Constitutional Implications of “True the Vote”
The New York Times posted an editorial on voting harassment on Friday, describing these troubling scenarios:
In an ostensible hunt for voter fraud, a Tea Party group, True the Vote, descends on a largely minority precinct and combs the registration records for the slightest misspelling or address error. It uses this information to challenge voters at the polls, and though almost every challenge is baseless, the arguments and delays frustrate those in line and reduce turnout. . . .
In 2009 and 2010, for example, the group focused on the Houston Congressional district represented by Sheila Jackson Lee, a black Democrat. After poring over the records for five months, True the Vote came up with a list of 500 names it considered suspicious and challenged them with election authorities. Officials put these voters on “suspense,” requiring additional proof of address, but in most cases voters had simply changed addresses. That didn’t stop the group from sending dozens of white “poll watchers” to precincts in the district during the 2010 elections, deliberately creating friction with black voters.
The group also “used inaccurate lists to slow down student voting” in Wisconsin. This is part of a much larger strategy, as Elizabeth Drew explains:
[T]he current voting rights issue is . . . a coordinated attempt by a political party to fix the result of a presidential election by restricting the opportunities of members of the opposition party’s constituency—most notably blacks—to exercise a Constitutional right. . . . In the aftermath of the 2004 election, which was characterized in Ohio by lines at voting places in black districts so long as to discourage voters, Ohio Democratic officials made voting times more flexible; after the Republicans took over the state they set out to reverse that.

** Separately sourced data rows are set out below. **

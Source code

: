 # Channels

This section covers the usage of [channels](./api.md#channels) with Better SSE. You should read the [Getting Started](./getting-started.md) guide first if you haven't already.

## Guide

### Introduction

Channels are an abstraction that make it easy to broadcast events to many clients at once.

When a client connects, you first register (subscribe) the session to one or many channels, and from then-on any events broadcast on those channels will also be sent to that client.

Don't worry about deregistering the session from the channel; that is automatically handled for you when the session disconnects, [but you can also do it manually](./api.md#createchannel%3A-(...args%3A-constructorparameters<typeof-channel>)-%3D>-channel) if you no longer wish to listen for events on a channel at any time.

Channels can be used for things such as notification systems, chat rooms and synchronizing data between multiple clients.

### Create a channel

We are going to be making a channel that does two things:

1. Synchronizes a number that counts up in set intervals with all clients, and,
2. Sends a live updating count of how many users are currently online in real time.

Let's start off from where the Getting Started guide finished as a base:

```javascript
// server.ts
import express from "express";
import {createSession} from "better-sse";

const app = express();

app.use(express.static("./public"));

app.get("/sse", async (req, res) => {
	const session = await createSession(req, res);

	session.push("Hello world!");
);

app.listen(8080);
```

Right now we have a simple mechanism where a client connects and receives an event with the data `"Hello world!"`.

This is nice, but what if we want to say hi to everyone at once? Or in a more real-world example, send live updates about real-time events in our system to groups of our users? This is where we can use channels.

Iowa, Florida, and Colorado tried to purge the voting rolls of suspected unqualified voters, but their lists turned out to be wildly inaccurate. Florida officials compiled a list of 180,000 people whose qualifications were questioned, but after voting registrars checked (some protesting the unfairness of the purge) only 207, or .0002 percent of the state’s registered voters, were found to be unqualified to vote.

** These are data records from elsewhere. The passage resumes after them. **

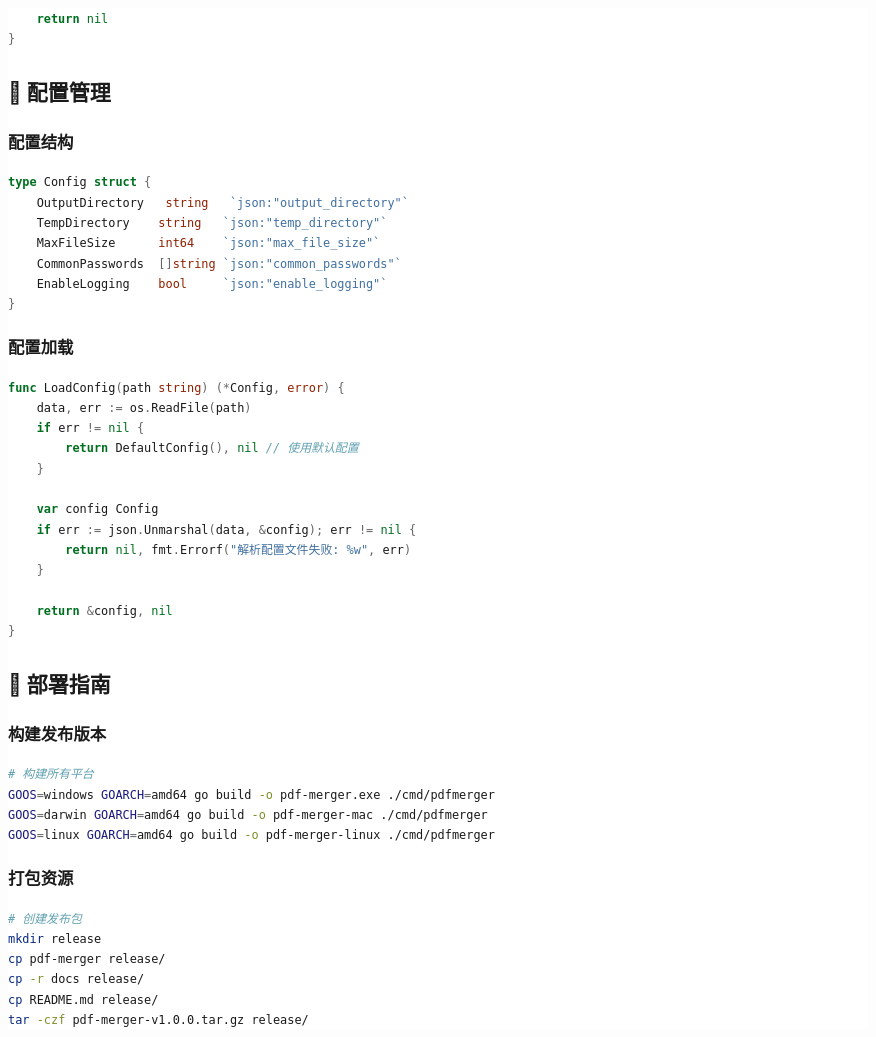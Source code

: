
 ```go
    return nil
}
```

## 🔧 配置管理

### 配置结构

```go
type Config struct {
    OutputDirectory   string   `json:"output_directory"`
    TempDirectory    string   `json:"temp_directory"`
    MaxFileSize      int64    `json:"max_file_size"`
    CommonPasswords  []string `json:"common_passwords"`
    EnableLogging    bool     `json:"enable_logging"`
}
```

### 配置加载

```go
func LoadConfig(path string) (*Config, error) {
    data, err := os.ReadFile(path)
    if err != nil {
        return DefaultConfig(), nil // 使用默认配置
    }
    
    var config Config
    if err := json.Unmarshal(data, &config); err != nil {
        return nil, fmt.Errorf("解析配置文件失败: %w", err)
    }
    
    return &config, nil
}
```

## 🚀 部署指南

### 构建发布版本

```bash
# 构建所有平台
GOOS=windows GOARCH=amd64 go build -o pdf-merger.exe ./cmd/pdfmerger
GOOS=darwin GOARCH=amd64 go build -o pdf-merger-mac ./cmd/pdfmerger
GOOS=linux GOARCH=amd64 go build -o pdf-merger-linux ./cmd/pdfmerger
```

### 打包资源

```bash
# 创建发布包
mkdir release
cp pdf-merger release/
cp -r docs release/
cp README.md release/
tar -czf pdf-merger-v1.0.0.tar.gz release/
```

When I mentioned these concerns to University of Toronto Law Professor Simon Stern, he noted the following by email:
The editorial describes a scenario that appears to fall under 42 USC § 1985(3). As the editorial explains, True the Vote identifies “largely minority precinct[s] and combs the registration records for the slightest misspelling or address error.” These details are used “to challenge voters at the polls” so as to “frustrate those in line and reduce turnout.” Section 1985(3) addresses conspiracies that use “force, intimidation, or threat” to attempt to stop “any citizen who is lawfully entitled to vote.”

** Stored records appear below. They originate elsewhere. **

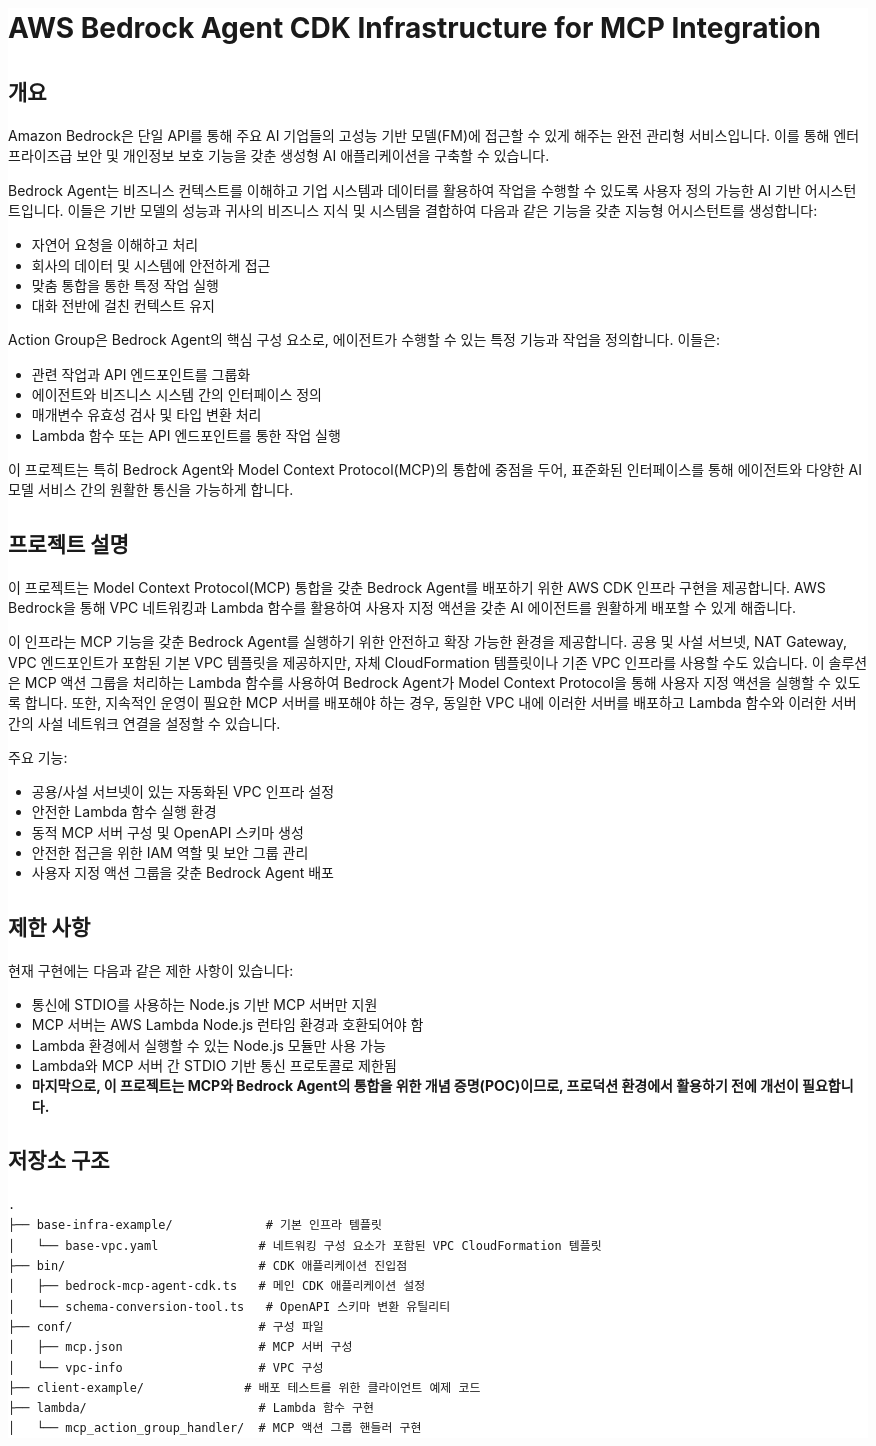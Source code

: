 # AWS Bedrock Agent CDK Infrastructure for MCP Integration

## 개요

Amazon Bedrock은 단일 API를 통해 주요 AI 기업들의 고성능 기반 모델(FM)에 접근할 수 있게 해주는 완전 관리형 서비스입니다. 이를 통해 엔터프라이즈급 보안 및 개인정보 보호 기능을 갖춘 생성형 AI 애플리케이션을 구축할 수 있습니다.

Bedrock Agent는 비즈니스 컨텍스트를 이해하고 기업 시스템과 데이터를 활용하여 작업을 수행할 수 있도록 사용자 정의 가능한 AI 기반 어시스턴트입니다. 이들은 기반 모델의 성능과 귀사의 비즈니스 지식 및 시스템을 결합하여 다음과 같은 기능을 갖춘 지능형 어시스턴트를 생성합니다:
- 자연어 요청을 이해하고 처리
- 회사의 데이터 및 시스템에 안전하게 접근
- 맞춤 통합을 통한 특정 작업 실행
- 대화 전반에 걸친 컨텍스트 유지

Action Group은 Bedrock Agent의 핵심 구성 요소로, 에이전트가 수행할 수 있는 특정 기능과 작업을 정의합니다. 이들은:
- 관련 작업과 API 엔드포인트를 그룹화
- 에이전트와 비즈니스 시스템 간의 인터페이스 정의
- 매개변수 유효성 검사 및 타입 변환 처리
- Lambda 함수 또는 API 엔드포인트를 통한 작업 실행

이 프로젝트는 특히 Bedrock Agent와 Model Context Protocol(MCP)의 통합에 중점을 두어, 표준화된 인터페이스를 통해 에이전트와 다양한 AI 모델 서비스 간의 원활한 통신을 가능하게 합니다.

## 프로젝트 설명

이 프로젝트는 Model Context Protocol(MCP) 통합을 갖춘 Bedrock Agent를 배포하기 위한 AWS CDK 인프라 구현을 제공합니다. AWS Bedrock을 통해 VPC 네트워킹과 Lambda 함수를 활용하여 사용자 지정 액션을 갖춘 AI 에이전트를 원활하게 배포할 수 있게 해줍니다.

이 인프라는 MCP 기능을 갖춘 Bedrock Agent를 실행하기 위한 안전하고 확장 가능한 환경을 제공합니다. 공용 및 사설 서브넷, NAT Gateway, VPC 엔드포인트가 포함된 기본 VPC 템플릿을 제공하지만, 자체 CloudFormation 템플릿이나 기존 VPC 인프라를 사용할 수도 있습니다. 이 솔루션은 MCP 액션 그룹을 처리하는 Lambda 함수를 사용하여 Bedrock Agent가 Model Context Protocol을 통해 사용자 지정 액션을 실행할 수 있도록 합니다. 또한, 지속적인 운영이 필요한 MCP 서버를 배포해야 하는 경우, 동일한 VPC 내에 이러한 서버를 배포하고 Lambda 함수와 이러한 서버 간의 사설 네트워크 연결을 설정할 수 있습니다.

주요 기능:
- 공용/사설 서브넷이 있는 자동화된 VPC 인프라 설정
- 안전한 Lambda 함수 실행 환경
- 동적 MCP 서버 구성 및 OpenAPI 스키마 생성
- 안전한 접근을 위한 IAM 역할 및 보안 그룹 관리
- 사용자 지정 액션 그룹을 갖춘 Bedrock Agent 배포

## 제한 사항

현재 구현에는 다음과 같은 제한 사항이 있습니다:

- 통신에 STDIO를 사용하는 Node.js 기반 MCP 서버만 지원
- MCP 서버는 AWS Lambda Node.js 런타임 환경과 호환되어야 함
- Lambda 환경에서 실행할 수 있는 Node.js 모듈만 사용 가능
- Lambda와 MCP 서버 간 STDIO 기반 통신 프로토콜로 제한됨
- **마지막으로, 이 프로젝트는 MCP와 Bedrock Agent의 통합을 위한 개념 증명(POC)이므로, 프로덕션 환경에서 활용하기 전에 개선이 필요합니다.**

## 저장소 구조
```
.
├── base-infra-example/             # 기본 인프라 템플릿
│   └── base-vpc.yaml              # 네트워킹 구성 요소가 포함된 VPC CloudFormation 템플릿
├── bin/                           # CDK 애플리케이션 진입점
│   ├── bedrock-mcp-agent-cdk.ts   # 메인 CDK 애플리케이션 설정
│   └── schema-conversion-tool.ts   # OpenAPI 스키마 변환 유틸리티
├── conf/                          # 구성 파일
│   ├── mcp.json                   # MCP 서버 구성
│   └── vpc-info                   # VPC 구성
├── client-example/              # 배포 테스트를 위한 클라이언트 예제 코드
├── lambda/                        # Lambda 함수 구현
│   └── mcp_action_group_handler/  # MCP 액션 그룹 핸들러 구현
```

A series of confrontations at the polls, choreographed to take place in minority precincts, and ostensibly based on the voter’s eligibility, fits within the core of this provision (as the editorial explains, one of the group’s leaders hopes that their “poll watchers” will make the targeted voters feel as if they are “driving and seeing the police following you”). Where the group, rather than acting directly, seeks to have election officials challenge these voters, this conduct falls within another provision in section 1985(3), which prohibits conspiracies aimed at “depriving, either directly or indirectly, any person or class of persons of the equal protection of the laws.” Both forms of voter intimidation are aimed at creating the kind of irreparable injury that justifies a preliminary injunction.